Le Cantique des cantiques

Introduction
Prologue
Suite du Prologue
1e poème
2e poème
3e poème
4e poème
A la lumière de Pâques
5e poème
6e poème
Epilogue

Texte du Cantique des cantiques

2ème poème : 2/8-3/5

2/8 Voix de mon Bien-Aimé,
le voici, il vient,
sautant par dessus les montagnes,
bondissant par dessus les collines.
9 Sois semblable, mon Bien-Aimé,
à la gazelle, au faon du cerf.
Le voici debout derrière notre mur
observant par les fenêtres,
guettant par les treillis.
10 Mon Bien-Aimé chante et me dit :
Lève-toi, mon amie, ma belle,
et va vers toi.
11 Car voici l’hiver passé,
la pluie s'en est allée,
elle a disparu.
12 Les fleurs se montrent sur notre terre,
la saison vient des chansons
et la voix de la tourterelle
se fait entendre sur notre terre.
13 Le figuier forme ses premiers fruits
et les vignes en fleurs
donnent leur parfum.
Lève toi, mon amie, ma belle,
et va vers toi.
14 Ma colombe,
dans le creux du rocher,
dans la cachette de la paroi,
fais-moi voir ton visage,
fais-moi entendre ta voix,
car ta voix est douce
et ton visage est beau.
15 Prenez-nous les renards,
les petits renards
ravageurs de vignes,
car nos vignes sont en fleurs.
16 Mon Bien-Aimé à moi
et moi à Lui,
il paît parmi les lis.
17 Jusqu'à ce que souffle le jour et que s'enfuient les ombres,
retourne, sois semblable,
mon Bien-Aimé,
à la gazelle, au faon du cerf,
sur les montagnes de Béter.

3/1 Sur ma couche, la nuit,
j'ai cherché celui qu'aime ma vie,
je l'ai cherché et ne l'ai pas trouvé
2 Je me lèverai donc
et je tournerai dans la ville,
dans les rues et sur les places,
je chercherai celui qu'aime ma vie,
je le cherche et ne le trouve pas.
3 Ils m'ont trouvée, les gardes
qui tournent dans la ville,
celui qu'aime ma vie,
l'avez-vous vu ?
4 Comme à peine je les avais dépassés,
alors j'ai trouvé celui qu'aime ma vie,
je l'ai saisi et je ne le laisserai pas
jusqu'à ce que je l'ai fait entrer
dans la maison de ma mère,
dans la chambre où j'ai été conçue.
5 Je vous en conjure, filles de Jérusalem,
par les gazelles et les biches des champs
ne réveillez pas, n'éveillez pas l'amour
jusqu'à ce qu'elle veuille.

Belle et bonne année, que DIEU vous offre sa grâce, qu'il vous bénisse ! Nous parcourons, en ce mois de janvier, le second poème.

Ce deuxième poème est quasi monopolisé par la parole et la pensée de l'amie.
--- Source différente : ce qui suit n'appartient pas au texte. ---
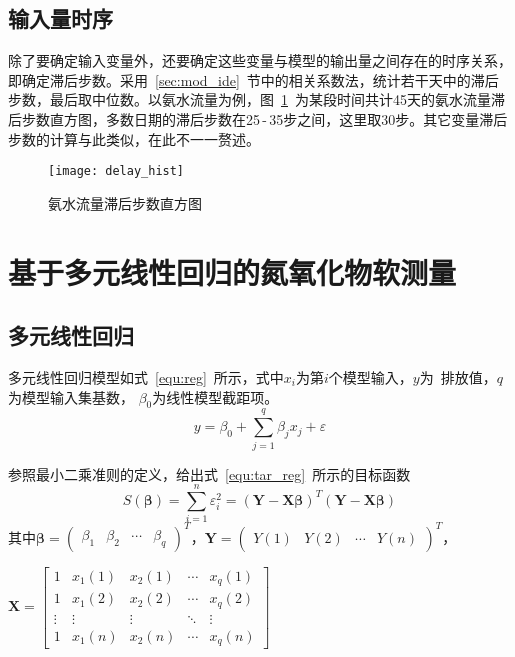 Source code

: \subsection{输入量时序}

除了要确定输入变量外，还要确定这些变量与模型的输出量之间存在的时序关系，即确定滞后步数。采用~\ref{sec:mod_ide}~节中的相关系数法，统计若干天中的滞后步数，最后取中位数。以氨水流量为例，图~\ref{fig:delay_hist}~为某段时间共计45天的氨水流量滞后步数直方图，多数日期的滞后步数在25$\,$-$\,$35步之间，这里取30步。其它变量滞后步数的计算与此类似，在此不一一赘述。
\begin{figure}[!hbt]
\centering
\texttt{[image: delay\_hist]}
\caption{氨水流量滞后步数直方图} \label{fig:delay_hist}
\end{figure}
\section{基于多元线性回归的氮氧化物软测量}
\subsection{多元线性回归}
多元线性回归模型如式~\ref{equ:reg}~所示，式中$x_{i}$为第$i$个模型输入，$y$为~排放值，$q$为模型输入集基数， $\beta_{0}$为线性模型截距项。
\begin{equation}
\label{equ:reg}
y= \beta_{0}+\sum_{j=1}^{q}{\beta_{j}}{x_{j}}+\varepsilon
\end{equation} 

参照最小二乘准则的定义，给出式~\ref{equ:tar_reg}~所示的目标函数
\begin{equation}
\label{equ:tar_reg}
{S}(\bm{\beta})=\sum_{i=1}^{n}{\varepsilon_{i}^{2}}=(\bm{Y}-\bm{X}\bm{\beta})^{T}(\bm{Y}-\bm{X}\bm{\beta})
\end{equation}
其中$\bm{\beta} = {\begin{pmatrix} \beta_{1} & \beta_{2} &\cdots & \beta_{q} \end{pmatrix}}^{T}$，$\bm{Y} = {\begin{pmatrix} Y(1) & Y(2) &\cdots & Y(n) \end{pmatrix}}^{T}$，

\noindent
$\bm{X} = \left[{\begin{array}{ccccc}
1&x_{1}{(1)}  & x_{2}{(1)}&\cdots&x_{q}{(1)}\\
1&x_{1}{(2)}  & x_{2}{(2)}&\cdots&x_{q}{(2)}\\
\vdots & \vdots  &\vdots &\ddots  &\vdots\\
1&x_{1}{(n)}  & x_{2}{(n)}&\cdots&x_{q}{(n)}
\end{array}}\right]$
C'est elle qui nous raconte l'aventure qu'elle vit, c'est elle qui nous relate les quelques paroles du Bien-Aimé. Or, cette aventure semble être un jeu de cache-cache amoureux. Les deux amants se recherchent tout en étant très proches l'un de l'autre.

 

Voyons la structure du récit :

La structure concentrique de ce passage met en valeur :

La recherche amoureuse où flambe le désir : ce passage débute par un cri de joie de l'amie : "voix de mon Bien-Aimé, le voici, il vient !" et elle raconte combien il la recherche. De fait, DIEU nous cherche. Et cela depuis la nuit des temps : "où es-tu ?" appelle DIEU en Gn 3/9. C'était un contexte négatif : l'homme se cachait de DIEU après avoir péché. Et tout au long de l'histoire sainte, ce sera ainsi : DIEU recherche le pécheur, celui-ci le fuyant, l'abandonnant, l'oubliant. Dans le Nouveau Testament, JESUS insistera beaucoup, dans son enseignement, sur cette recherche que DIEU fait de l'homme. Ainsi, les paraboles de Luc au chapitre 15 : JESUS, le Fils de DIEU, se compare à une femme qui cherche et trouve sa pièce égarée, à un père qui sort de chez lui pour chercher sur le chemin son fils prodigue, et qui quitte aussi son logis pour supplier son fils aîné d'entrer dans la joie de la fête, à un berger qui cherche la seule brebis qui se soit égarée.

D'autre part, nous cherchons DIEU, nous tendons l'oreille pour écouter sa voix (n'est ce pas ce que vous faites en lisant le Cantique ?), nous nous réjouissons de sa proximité malgré notre impression qu'il est encore "au-delà", ailleurs... Le Cantique des cantiques nous fait comprendre que ces moments, parfois douloureux, où l'on se croit à distance de DIEU, où l'on ne sent pas assez la présence de DIEU... ne sont pas forcément des temps négatifs, des ruptures d'alliance, mais au contraire, peuvent être l'occasion d'un accroissement de notre désir de DIEU pour qu'ainsi notre amour s'épanouisse au delà de ce que nous pouvons imaginer. Nous nous savons peu aimant ? Le Cantique est, pour nous, une formidable espérance : DIEU est amoureux de nous, à notre recherche, et il fait tout pour que nous le devenions en plénitude.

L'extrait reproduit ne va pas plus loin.